◆ Exercise aim:
Would you please write out only the lines running from the top of the listing through the one holding "Non-Volume-Preserving Normalizing Flow", exactly, with both ends kept and pictures left out?

◆ Data:
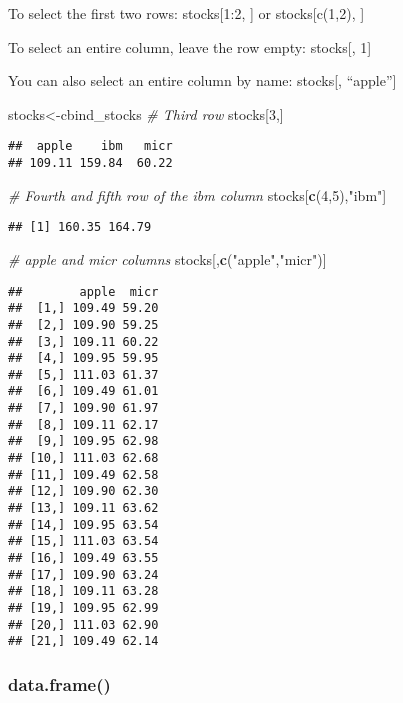\documentclass[]{article}
\newenvironment{Shaded}{\begin{snugshade}}{\end{snugshade}}
\newcommand{\KeywordTok}[1]{\textcolor[rgb]{0.13,0.29,0.53}{\textbf{#1}}}
\newcommand{\DecValTok}[1]{\textcolor[rgb]{0.00,0.00,0.81}{#1}}
\newcommand{\StringTok}[1]{\textcolor[rgb]{0.31,0.60,0.02}{#1}}
\newcommand{\CommentTok}[1]{\textcolor[rgb]{0.56,0.35,0.01}{\textit{#1}}}
\newcommand{\NormalTok}[1]{#1}
\begin{document}
To select the first two rows: stocks{[}1:2, {]} or stocks{[}c(1,2), {]}

To select an entire column, leave the row empty: stocks{[}, 1{]}

You can also select an entire column by name: stocks{[}, ``apple''{]}

\begin{Shaded}
\begin{Highlighting}[]
\NormalTok{stocks<-cbind_stocks}
\CommentTok{# Third row}
\NormalTok{stocks[}\DecValTok{3}\NormalTok{,]}
\end{Highlighting}
\end{Shaded}

\begin{verbatim}
##  apple    ibm   micr 
## 109.11 159.84  60.22
\end{verbatim}

\begin{Shaded}
\begin{Highlighting}[]
\CommentTok{# Fourth and fifth row of the ibm column}
\NormalTok{stocks[}\KeywordTok{c}\NormalTok{(}\DecValTok{4}\NormalTok{,}\DecValTok{5}\NormalTok{),}\StringTok{"ibm"}\NormalTok{]}
\end{Highlighting}
\end{Shaded}

\begin{verbatim}
## [1] 160.35 164.79
\end{verbatim}

\begin{Shaded}
\begin{Highlighting}[]
\CommentTok{# apple and micr columns}
\NormalTok{stocks[,}\KeywordTok{c}\NormalTok{(}\StringTok{"apple"}\NormalTok{,}\StringTok{"micr"}\NormalTok{)]}
\end{Highlighting}
\end{Shaded}

\begin{verbatim}
##        apple  micr
##  [1,] 109.49 59.20
##  [2,] 109.90 59.25
##  [3,] 109.11 60.22
##  [4,] 109.95 59.95
##  [5,] 111.03 61.37
##  [6,] 109.49 61.01
##  [7,] 109.90 61.97
##  [8,] 109.11 62.17
##  [9,] 109.95 62.98
## [10,] 111.03 62.68
## [11,] 109.49 62.58
## [12,] 109.90 62.30
## [13,] 109.11 63.62
## [14,] 109.95 63.54
## [15,] 111.03 63.54
## [16,] 109.49 63.55
## [17,] 109.90 63.24
## [18,] 109.11 63.28
## [19,] 109.95 62.99
## [20,] 111.03 62.90
## [21,] 109.49 62.14
\end{verbatim}

\subsubsection{data.frame()}\label{data.frame}
\end{document}
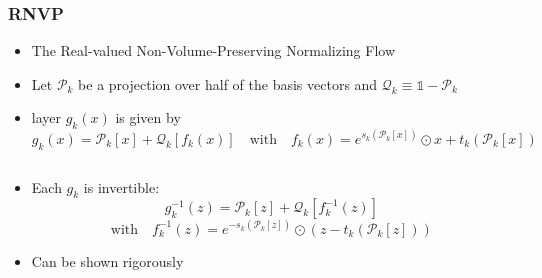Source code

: \begin{frame}
    \frametitle{RNVP}
    \begin{itemize}
        \setlength\itemsep{.6em}
        \item The Real-valued Non-Volume-Preserving Normalizing Flow
        \item Let $\mathcal{P}_k$ be a projection over half of the basis vectors and $\mathcal{Q}_k \equiv \mathbb{1} - \mathcal{P}_k$
        \item layer $g_k(x)$ is given by 
            \begin{equation}
                g_k(x) = \mathcal{P}_k[x] + \mathcal{Q}_k [f_k(x)] \quad \text{with} \quad f_k(x) =  e^{s_k(\mathcal{P}_k[x])} \odot x + t_k(\mathcal{P}_k[x])
                \label{eq:layer_RNVP}
            \end{equation}
    \end{itemize}
    \begin{columns}
        \begin{column}[t]{0.48\textwidth}
            \begin{itemize}
                \item Each $g_k$ is invertible: 
                \[
                    g_k^{-1}(z) = \mathcal{P}_k[z] + \mathcal{Q}_k[f_k^{-1}(z)] 
                \]
                \[ 
                    \text{with} \quad f_k^{-1}(z) =  e^{-s_k(\mathcal{P}_k[z])} \odot (z - t_k(\mathcal{P}_k[z]))
                \]
                \item Can be shown rigorously
            \end{itemize}
        \end{column}


\end{columns}
\end{frame}
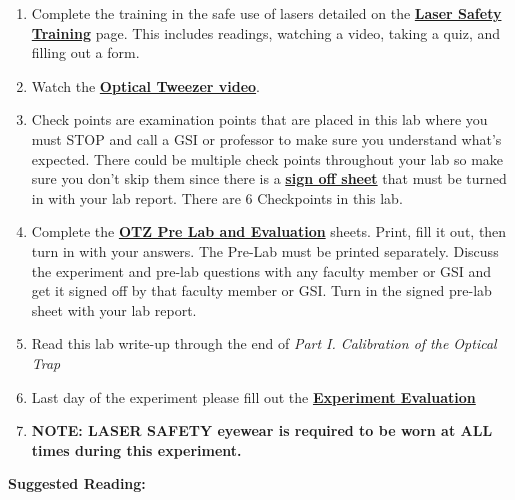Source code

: \documentclass{../lab}
\begin{document}
\begin{enumerate}
    \item Complete the training in the safe use of lasers detailed on the \href{http://experimentationlab.berkeley.edu/LaserSafety}{\textbf{Laser Safety Training}} page. This includes readings, watching a video, taking a quiz, and filling out a form.

    \item Watch the \href{http://youtu.be/bqIBcjcAhso}{\textbf{Optical Tweezer video}}.
    
\newpage    

    \item Check points are examination points that are placed in this lab where you must STOP and call a GSI or professor to make sure you understand what's expected. There could  be multiple check points throughout your lab so make sure you don't skip them since there is a \href{http://experimentationlab.berkeley.edu/otzcheckpoints}{\textbf{sign off sheet}} that must be turned in with your lab report. There are 6 Checkpoints in this lab.

    \item Complete the \href{http://experimentationlab.berkeley.edu/OTZprelab}{\textbf{OTZ Pre Lab and Evaluation}} sheets. Print, fill it out, then turn in with your answers. The Pre-Lab must be printed separately. Discuss the experiment and pre-lab questions with any faculty member or GSI and get it signed off by that faculty member or GSI. Turn in the signed pre-lab sheet with your lab report.

    \item Read this lab write-up through the end of \emph{Part I. Calibration of the Optical Trap}

    \item Last day of the experiment please fill out the \href{\ExperimentEvaluation}{\textbf{Experiment Evaluation}}

    \item \textbf{NOTE: LASER  SAFETY eyewear is required to be worn at ALL times during this experiment.}

\end{enumerate}

\textbf{Suggested Reading:}
\end{document}
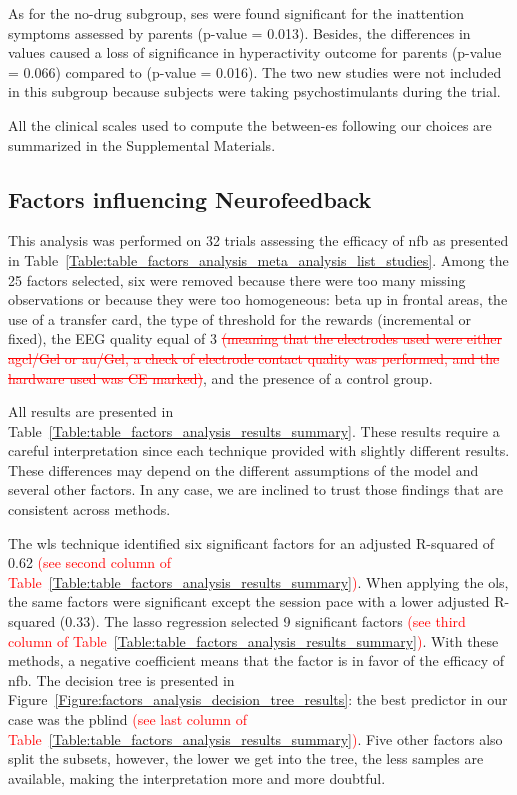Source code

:As for the no-drug subgroup, \glspl{se} were found significant for the inattention symptoms assessed by parents (p-value = 0.013). 
Besides, the differences in \citet{Arnold2014} values caused a loss of significance in hyperactivity outcome for parents 
(p-value = 0.066) compared to \citet{Cortese2016} (p-value = 0.016). The two new studies were not included in this 
subgroup because subjects were taking psychostimulants during the trial.

All the clinical scales used to compute the between-\gls{es} following our choices are summarized in the Supplemental Materials.

\subsection{Factors influencing Neurofeedback}

This analysis was performed on 32 trials assessing the efficacy of \gls{nfb} as presented 
in Table~\ref{Table:table_factors_analysis_meta_analysis_list_studies}. Among the 25 factors selected, six were 
removed because there were too many missing observations or because they were too homogeneous: beta up in frontal areas, 
the use of a transfer card, the type of threshold for the rewards (incremental or fixed), the EEG quality equal of 3
\textcolor{red}{\sout{(meaning that the electrodes used were either \gls{agcl}/Gel or \gls{au}/Gel, a check of electrode contact quality was
performed, and the hardware used was CE marked)}}, and the presence of a control group. 

All results are presented in Table~\ref{Table:table_factors_analysis_results_summary}. These results require a 
careful interpretation since each technique provided with slightly different results. These differences 
may depend on the different assumptions of the model and several other factors. In any case, we are inclined to 
trust those findings that are consistent across methods. 

The \gls{wls} technique identified six significant factors for an adjusted R-squared of 0.62 \textcolor{red}{(see second column of 
Table~\ref{Table:table_factors_analysis_results_summary})}. 
When applying the \gls{ols}, the same factors were significant except the session pace with a lower adjusted R-squared 
(0.33). The \gls{lasso} regression selected 9 significant factors \textcolor{red}{(see third column of 
Table~\ref{Table:table_factors_analysis_results_summary})}. With these methods, a negative coefficient means 
that the factor is in favor of the efficacy of \gls{nfb}. The decision tree is presented in Figure~\ref{Figure:factors_analysis_decision_tree_results}: 
the best predictor in our case was the \gls{pblind} \textcolor{red}{(see last column of 
Table~\ref{Table:table_factors_analysis_results_summary})}. Five other factors also split the subsets, however, 
the lower we get into the tree, the less samples are available, making the interpretation more and more doubtful.  


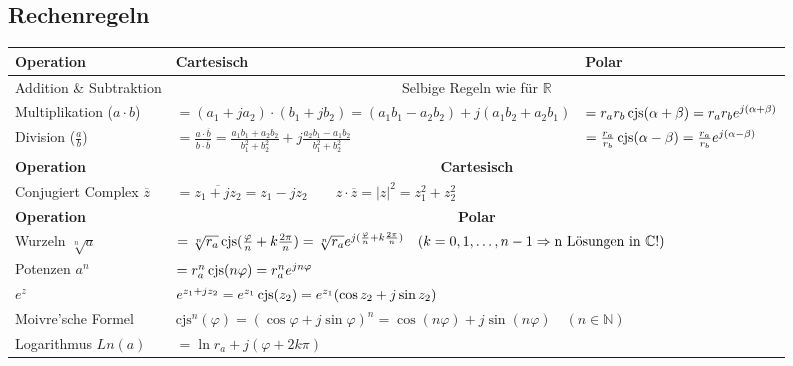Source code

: \subsection{Rechenregeln}
\begin{center}
\begin{tabular}{|l|l|l|}
	\hline
	\textbf{Operation} & \textbf{Cartesisch} & \textbf{Polar} \\
	\hline
	
	Addition \& Subtraktion & 
	\multicolumn{2}{|c|}{Selbige Regeln wie für
	$\mathbb{R}$}\\
	\hline
	
	Multiplikation ($a \cdot b$) &
	$ = (a_1 + j a_2) \cdot (b_1 + j b_2) = (a_1 b_1 - a_2 b_2) + j(a_1 b_2 + a_2
	b_1) $ &
	$ = r_a r_b \operatorname{cjs}(\alpha + \beta) = r_a r_b e^{j(\alpha +
	\beta)}$\\
	\hline 
	
	Division ($\frac{a}{b}$) &
	$ = \frac{a \cdot \overline{b}}{b \cdot \overline{b}}
	  = \frac{a_1 b_1 + a_2 b_2}{b_1^2 + b_2^2} + j \frac{a_2 b_1 - a_1
	  b_2}{b_1^2 + b_2^2}$ & 
	$ = \frac{r_a}{r_b} \operatorname{cjs}(\alpha - \beta) 
	  = \frac{r_a}{r_b} e^{j(\alpha - \beta)}$ \\
	\hline
	\hline
	
	\textbf{Operation} & \multicolumn{2}{|c|}{
		\textbf{Cartesisch}
	} \\
	
	\hline
	Conjugiert Complex $\overline{z}$ &
	\multicolumn{2}{|l|}{
		$ = \overline{z_1 + jz_2} = z_1 - jz_2 \qquad
		  z \cdot \overline{z} = |z|^2 = z_1^2 + z_2^2$
	} \\
	\hline
	\hline
	
	\textbf{Operation} & \multicolumn{2}{|c|}{
		\textbf{Polar}
	} \\
	
	\hline
	Wurzeln $\sqrt[n]{a}$ &
	\multicolumn{2}{|l|}{
		$ = \sqrt[n]{r_a} \operatorname{cjs}(\frac{\varphi}{n}+k\frac{2\pi}{n}) 
		  = \sqrt[n]{r_a} e^{j(\frac{\varphi}{n} + k \frac{2\pi}{n})} \quad 
		  (k = 0, 1, \ldots, n-1 \Rightarrow \text{n Lösungen in } \mathbb{C} !)
		$
	} \\
	\hline
	
	Potenzen $a^n$ &
	\multicolumn{2}{|l|}{
		$ = r_a^n \operatorname{cjs}(n\varphi) 
		  = r_a^n e^{jn\varphi}
		$
	} \\
	\hline
	
	$e^z$ &
	\multicolumn{2}{|l|}{
		$ e^{z_1+jz_2} 
		  = e^{z_1} \operatorname{cjs}(z_2) 
		  = e^{z_1} (\cos{z_2} + j\sin{z_2})
		$
	} \\
	\hline
	
	Moivre'sche Formel &
	\multicolumn{2}{|l|}{
		$ \text{cjs}^n(\varphi) 
		  = (\cos{\varphi} + j\sin{\varphi})^n 
		  = \cos(n\varphi) +j\sin(n\varphi) \quad (n \in \mathbb{N})
		$
	} \\
	\hline
	
	Logarithmus $Ln(a)$ &
	\multicolumn{2}{|l|}{
		$ = \ln{r_a} + j (\varphi + 2k \pi)$
	} \\
	\hline
\end{tabular}
\end{center}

◆ Task output:
\documentclass[]{article}
\newenvironment{Shaded}{\begin{snugshade}}{\end{snugshade}}
\newcommand{\KeywordTok}[1]{\textcolor[rgb]{0.13,0.29,0.53}{\textbf{#1}}}
\newcommand{\DecValTok}[1]{\textcolor[rgb]{0.00,0.00,0.81}{#1}}
\newcommand{\StringTok}[1]{\textcolor[rgb]{0.31,0.60,0.02}{#1}}
\newcommand{\CommentTok}[1]{\textcolor[rgb]{0.56,0.35,0.01}{\textit{#1}}}
\newcommand{\NormalTok}[1]{#1}
\begin{document}
To select the first two rows: stocks{[}1:2, {]} or stocks{[}c(1,2), {]}

To select an entire column, leave the row empty: stocks{[}, 1{]}

You can also select an entire column by name: stocks{[}, ``apple''{]}

\begin{Shaded}
\begin{Highlighting}[]
\NormalTok{stocks<-cbind_stocks}
\CommentTok{# Third row}
\NormalTok{stocks[}\DecValTok{3}\NormalTok{,]}
\end{Highlighting}
\end{Shaded}

\begin{verbatim}
##  apple    ibm   micr 
## 109.11 159.84  60.22
\end{verbatim}

\begin{Shaded}
\begin{Highlighting}[]
\CommentTok{# Fourth and fifth row of the ibm column}
\NormalTok{stocks[}\KeywordTok{c}\NormalTok{(}\DecValTok{4}\NormalTok{,}\DecValTok{5}\NormalTok{),}\StringTok{"ibm"}\NormalTok{]}
\end{Highlighting}
\end{Shaded}

\begin{verbatim}
## [1] 160.35 164.79
\end{verbatim}

\begin{Shaded}
\begin{Highlighting}[]
\CommentTok{# apple and micr columns}
\NormalTok{stocks[,}\KeywordTok{c}\NormalTok{(}\StringTok{"apple"}\NormalTok{,}\StringTok{"micr"}\NormalTok{)]}
\end{Highlighting}
\end{Shaded}

\begin{verbatim}
##        apple  micr
##  [1,] 109.49 59.20
##  [2,] 109.90 59.25
##  [3,] 109.11 60.22
##  [4,] 109.95 59.95
##  [5,] 111.03 61.37
##  [6,] 109.49 61.01
##  [7,] 109.90 61.97
##  [8,] 109.11 62.17
##  [9,] 109.95 62.98
## [10,] 111.03 62.68
## [11,] 109.49 62.58
## [12,] 109.90 62.30
## [13,] 109.11 63.62
## [14,] 109.95 63.54
## [15,] 111.03 63.54
## [16,] 109.49 63.55
## [17,] 109.90 63.24
## [18,] 109.11 63.28
## [19,] 109.95 62.99
## [20,] 111.03 62.90
## [21,] 109.49 62.14
\end{verbatim}

\subsubsection{data.frame()}\label{data.frame}
\end{document}
Source code

: \begin{frame}
    \frametitle{RNVP}
    \begin{itemize}
        \setlength\itemsep{.6em}
        \item The Real-valued Non-Volume-Preserving Normalizing Flow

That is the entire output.